Pre- and post-treatment analysis with measurement errors


#1

I am looking at pre- and post-treatment data, x1 and x2, respectively, with paired measurements x1,obs and x2,obs that have a normal measurement error. Physically, x2 ≥ x1 must hold for each subject; however, because of measurement errors, some observed x2’s are less than the corresponding x1’s. Right now my model is just a simple linear regression with measurement errors, with the slope and intercept constrained to be positive. However, I’m not sure how to incorporate the x2 ≥ x1 constraint into the model. Any suggestions?
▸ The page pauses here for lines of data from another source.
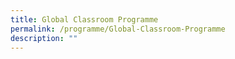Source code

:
 ```yaml
---
title: Global Classroom Programme
permalink: /programme/Global-Classroom-Programme
description: ""
---
```

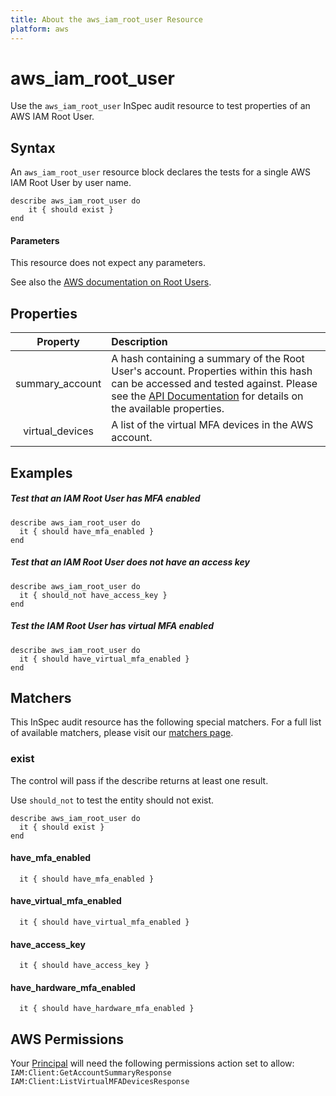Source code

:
 ```yaml
---
title: About the aws_iam_root_user Resource
platform: aws
---
```


# aws\_iam\_root\_user

Use the `aws_iam_root_user` InSpec audit resource to test properties of an AWS IAM Root User.

## Syntax

An `aws_iam_root_user` resource block declares the tests for a single AWS IAM Root User by user name.

    describe aws_iam_root_user do
        it { should exist }
    end
    
#### Parameters

This resource does not expect any parameters.

See also the [AWS documentation on Root Users](https://docs.aws.amazon.com/IAM/latest/UserGuide/id_root-user.html).

## Properties

| Property | Description |
| :---: | :--- |
| summary_account | A hash containing a summary of the Root User's account. Properties within this hash can be accessed and tested against. Please see the [API Documentation](https://docs.aws.amazon.com/IAM/latest/APIReference/API_GetAccountSummary.html) for details on the available properties. |
| virtual_devices | A list of the virtual MFA devices in the AWS account. |

## Examples

##### Test that an IAM Root User has MFA enabled
    describe aws_iam_root_user do
      it { should have_mfa_enabled }
    end

##### Test that an IAM Root User does not have an access key
    describe aws_iam_root_user do
      it { should_not have_access_key }
    end
    
##### Test the IAM Root User has virtual MFA enabled
    describe aws_iam_root_user do
      it { should have_virtual_mfa_enabled }
    end


## Matchers

This InSpec audit resource has the following special matchers. For a full list of available matchers, please visit our [matchers page](https://www.inspec.io/docs/reference/matchers/).

### exist

The control will pass if the describe returns at least one result.

Use `should_not` to test the entity should not exist.

    describe aws_iam_root_user do
      it { should exist }
    end
    
#### have_mfa_enabled
      it { should have_mfa_enabled }    

#### have_virtual_mfa_enabled
      it { should have_virtual_mfa_enabled }

#### have_access_key
      it { should have_access_key }    
      
#### have_hardware_mfa_enabled
      it { should have_hardware_mfa_enabled }    
    

## AWS Permissions

Your [Principal](https://docs.aws.amazon.com/IAM/latest/UserGuide/intro-structure.html#intro-structure-principal) will need the following permissions action set to allow: 
`IAM:Client:GetAccountSummaryResponse` 
`IAM:Client:ListVirtualMFADevicesResponse`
Thanks!

data {
	int<lower=0> N;	//	number of observations
	vector[N] x_obs; // x-measurement, observed with error
	vector[N] y_obs; // y-measurement, observed with error
	real<lower=0> ub;	// upper bound of measurements	
	real<lower=0> tau_b; // beta parameter for gamma distribution
	
	// Data for prediction
	int<lower=0> N_hat;
	vector[N_hat] x_hat;
	
	int method;	// 0 for Normal likelihood, 1 for Student
}

parameters {
	// Latent model
	real<lower=0> tau;	// measurement error
	
	vector<lower=0, upper=ub>[N] x;	// unknown true x
	real<lower=0, upper=ub> mu_x;	// mean of unknown true x
	real<lower=0> sigma_x;	// SD of unknown true x

	// Difference model
	real<lower=0> b0;
	real<lower=0> b1;
	real<lower=0, upper=ub> sigma_y;
	real<lower=0> nu;	// Student likelihood
}

transformed parameters {
	vector<lower=0>[N] mu;
	mu = b0 + b1*x;
}

model {
	// Latent model
	tau ~ gamma(1, tau_b);
	x ~ normal(mu_x, sigma_x);
	x_obs ~ normal(x, tau);
	
	// Regression model
	b0 ~ normal(0, 3);
	b1 ~ normal(1, 3);
	sigma_y ~ gamma(2, 40);
	nu ~ gamma(2, 0.1);
	
	if (method==0)
		y_obs ~ normal(mu, sigma_y);	
	else if (method==1)
		y_obs ~ student_t(nu, mu, sigma_y);
}
		
generated quantities {
	// PPC
	vector[N] y_rep;
	
	// New predictions
	vector[N_hat] y_hat;	
	vector[N_hat] mu_hat;
	mu_hat = b0 + b1*x_hat;
	
	for (i in 1:N) {
		if (method==0)
			y_rep[i] = normal_rng(mu[i], sigma_y);
		else if (method==1)
			y_rep[i] = student_t_rng(nu, mu[i], sigma_y);
	}
	
	for (i in 1:N_hat) {
		if (method==0)
			y_hat[i] = normal_rng(mu_hat[i], sigma_y);
		else if (method==1)
			y_hat[i] = student_t_rng(nu, mu_hat[i], sigma_y);
	}
}

#2

Sorry I missed this earlier. Great question!

You just want to use ordered as the variable type for the true value.

data {
  vector[2] y_obs;
parameters {
  ordered[2] y;  // ensures y[1] <= y[2]

model {
  y_obs ~ normal(y, sigma);

It’s also sensible to throw a prior on y in addition to the ordering constraint.